Solemnity of Mary
Mother of God 2017
There is a
story that has become ingrained in Church tradition, that it now forms part of
the liturgical texts of the Orthodox Church. It is the story of the
multi-talented St Luke – apostle, evangelist, gospel writer, doctor and artist;
and his encounter with the Blessed Virgin Mary, the mother of Our Lord.
Although the details vary with the telling, the basic premise of the story is
that after the crucifixion, Mary went to live with the Beloved Disciple, John.

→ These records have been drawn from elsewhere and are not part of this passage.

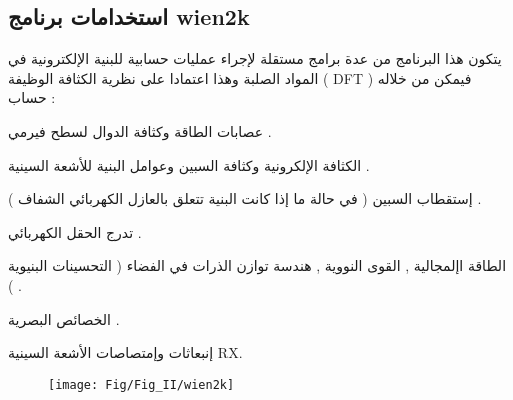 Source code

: \subsection{  استخدامات برنامج wien2k }

يتكون هذا البرنامج من عدة  برامج مستقلة لإجراء عمليات حسابية للبنية الإلكترونية في المواد الصلبة وهذا اعتمادا على نظرية الكثافة الوظيفة ( DFT ) فيمكن من خلاله حساب  :
\begin{list}{}{}
	\item 
	عصابات الطاقة وكثافة الدوال لسطح فيرمي .
	\item 
	الكثافة الإلكرونية وكثافة السبين وعوامل البنية للأشعة السينية .
	\item 
	إستقطاب السبين ( في حالة ما إذا كانت البنية تتعلق بالعازل الكهربائي الشفاف ) .
	\item 
	تدرج الحقل الكهربائي .
	\item 
	الطاقة اإلمجالية , القوى النووية , هندسة توازن الذرات في الفضاء ( التحسينات البنيوية ) .
	\item 
	الخصائص البصرية .
	\item 
	إنبعاثات وإمتصاصات الأشعة السينية RX.
\end{list}

\begin{figure}[h!]
	\centering
	\texttt{[image: Fig/Fig\_II/wien2k]}
	\caption{}
	\label{fig:wien2k}
\end{figure}
\FloatBarrier

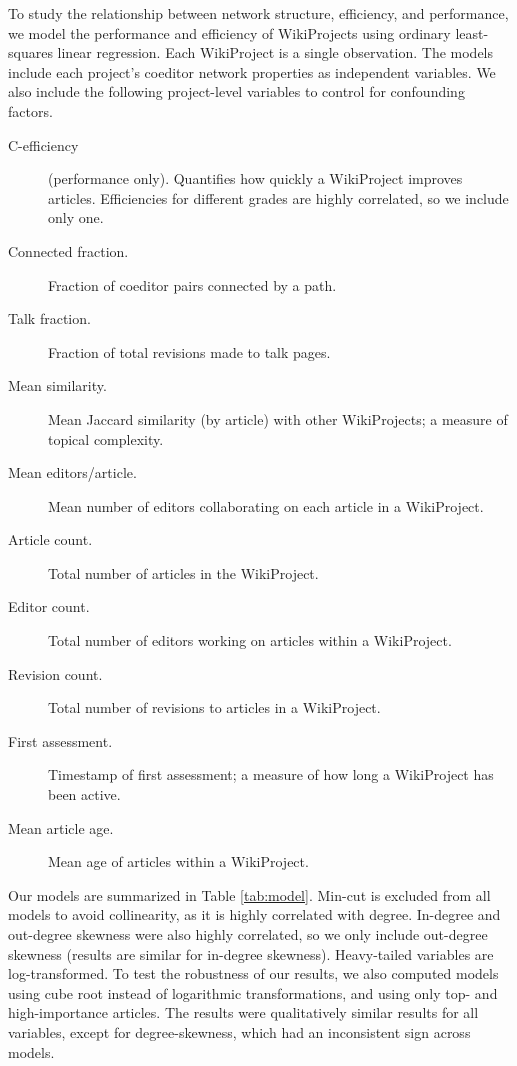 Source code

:To study the relationship between network structure, efficiency, and performance,
we model the performance and efficiency of WikiProjects using ordinary least-squares linear regression.
Each WikiProject is a single observation.
The models include each project's coeditor network properties as independent variables.
We also include the following project-level variables to control for confounding factors.
\begin{description}
\item[C-efficiency]
(performance only).
Quantifies how quickly a WikiProject improves articles.
Efficiencies for different grades are highly correlated,
so we include only one.
\item[Connected fraction.]
Fraction of coeditor pairs connected by a path.
\item[Talk fraction.] Fraction of total revisions made to talk pages.
\item[Mean similarity.] Mean Jaccard similarity (by article) with other WikiProjects; a measure of topical complexity.
\item[Mean editors/article.] Mean number of editors collaborating on each article in a WikiProject.
\item[Article count.] Total number of articles in the WikiProject.
\item[Editor count.] Total number of editors working on articles within a WikiProject.
\item[Revision count.] Total number of revisions to articles in a WikiProject.
\item[First assessment.] Timestamp of first assessment; a measure of how long a WikiProject has been active.
\item[Mean article age.] Mean age of articles within a WikiProject.
\end{description}

Our models are summarized in Table \ref{tab:model}.
Min-cut is excluded from all models to avoid collinearity,
as it is highly correlated with degree.
In-degree and out-degree skewness were also highly correlated,
so we only include out-degree skewness
(results are similar for in-degree skewness).
Heavy-tailed variables are log-transformed.
To test the robustness of our results,
we also computed models using cube root instead of logarithmic transformations,
and using only top- and high-importance articles.
The results were qualitatively similar results for all variables,
except for degree-skewness, which had an inconsistent sign across models.

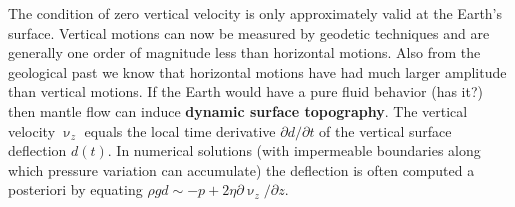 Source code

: \vspace{0.5cm}
\vspace{0.5cm}

The condition of zero vertical velocity is only approximately valid at the Earth’s surface.
Vertical motions can now be measured by geodetic techniques and are generally one
order of magnitude less than horizontal motions. Also from the geological past we know
that horizontal motions have had much larger amplitude than vertical motions. If the
Earth would have a pure fluid behavior (has it?) then mantle flow can induce {\bf dynamic
surface topography}. The vertical velocity $\upnu_z$ equals the local time derivative
$\partial d/\partial t$ of the vertical surface deflection $d(t)$. 
In numerical solutions (with impermeable boundaries
along which pressure variation can accumulate) the deflection is often computed a
posteriori by equating $\rho g d \sim -p + 2\eta \partial \upnu_z/\partial z$.

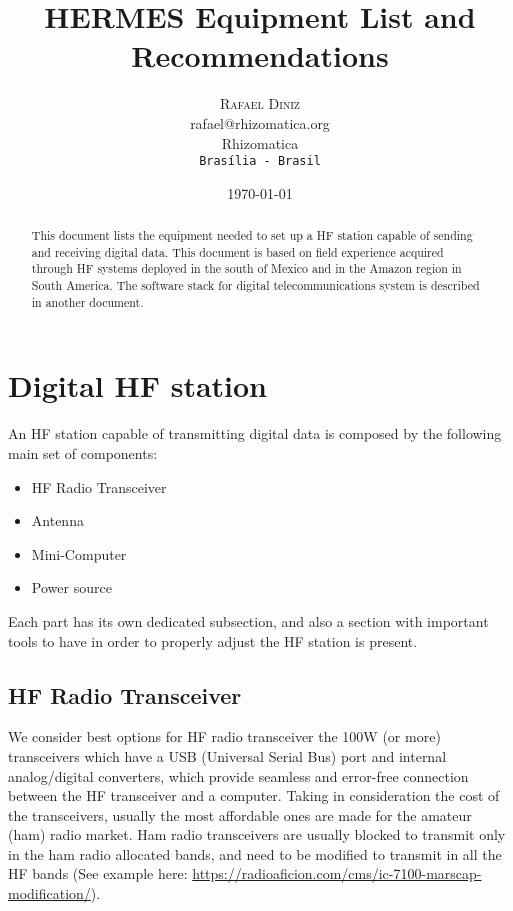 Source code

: \documentclass[11pt,a4paper]{article}
\title{HERMES Equipment List and Recommendations}
\author{
       \large
        \textsc{Rafael Diniz}
        \mbox{}\\ %
        rafael@rhizomatica.org\\
        \mbox{Rhizomatica} \\ %
        \normalsize
        \texttt{Brasília - Brasil}\\
}
\date{\today}
\begin{document}
\maketitle

\begin{abstract}
This document lists the equipment needed to set up a HF station capable
of sending and receiving digital data. This document is based on field
experience acquired through HF systems deployed in the south of Mexico
and in the Amazon region in South America. The software stack for digital
telecommunications system is described in another document.
\end{abstract}

\newpage

\tableofcontents

\section{Digital HF station}

An HF station capable of transmitting digital data is composed by the
following main set of components:

\begin{itemize}
\item HF Radio Transceiver
\item Antenna
\item Mini-Computer
\item Power source
\end{itemize}

Each part has its own dedicated subsection, and also a section with
important tools to have in order to properly adjust the HF station is
present.

\subsection{HF Radio Transceiver}

We consider best options for HF radio transceiver the 100W (or more)
transceivers which have a USB (Universal Serial Bus) port and internal
analog/digital converters, which provide seamless and error-free
connection between the HF transceiver and a computer. Taking in
consideration the cost of the transceivers, usually the most affordable ones
are made for the amateur (ham) radio market. Ham radio transceivers are
usually blocked to transmit only in the ham radio allocated bands, and need
to be modified to transmit in all the HF bands (See example here:
\url{https://radioaficion.com/cms/ic-7100-marscap-modification/}).
\end{document}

There she met St Luke and knowing he was an artist, asked him to paint a
portrait of her with Jesus as a young child. In order to make the portrait all
the more poignant, she suggested he use the top of a cedar or cypress table
that had been made by Jesus when he worked as a carpenter in St Joseph’s
workshop. While being painted, the Blessed Lady is said to have told St Luke
the stories of Jesus’ life that he later incorporated into his gospels. Thus
one could say that the gospel of St Luke may have possibly been an edited
version of the original oral gospel narrated by Our Blessed Lady Mary that was
never written nor published.
But today,
when I speak of the gospel according to Mary, I am not referring to the version
written by St Luke, but rather to the manner in which the Church uses Mary as
the primary visual aid to teach her flock and the world about the good news of
Christ. The Gospel of Mary is perhaps the most tender and yet most profound
gospel of Our Lord. She is the key for us to understand, to penetrate the very
mysteries of the person and ministry of Christ himself. The Church uses the
titles of Our Lady to expound the deeper mysteries of her son. And why would
she do this? Well, it would be good to consider an analogy from pedagogy and
art.
Have you
ever tried to describe a work of art which is a masterpiece, without having the
actual painting in front of you? We can only imagine the frustration
experienced by both the speaker and the listener. From the age of cave-men
right down to the modern classroom, it is a proven fact that the learner better
understands and retains knowledge when ideas, words and concepts are associated
with images. People need to see in order to learn. Our brains are wired to rapidly make sense of, and remember
visual input. More so,
when it comes to beauty. It is so much more important to see beauty with our
own eyes rather than to attempt to conceptualise it from the description given
by another. It is close to impossible to visualise a piece of art unless the
painter translates and transfers the image in his mind onto a piece of canvas.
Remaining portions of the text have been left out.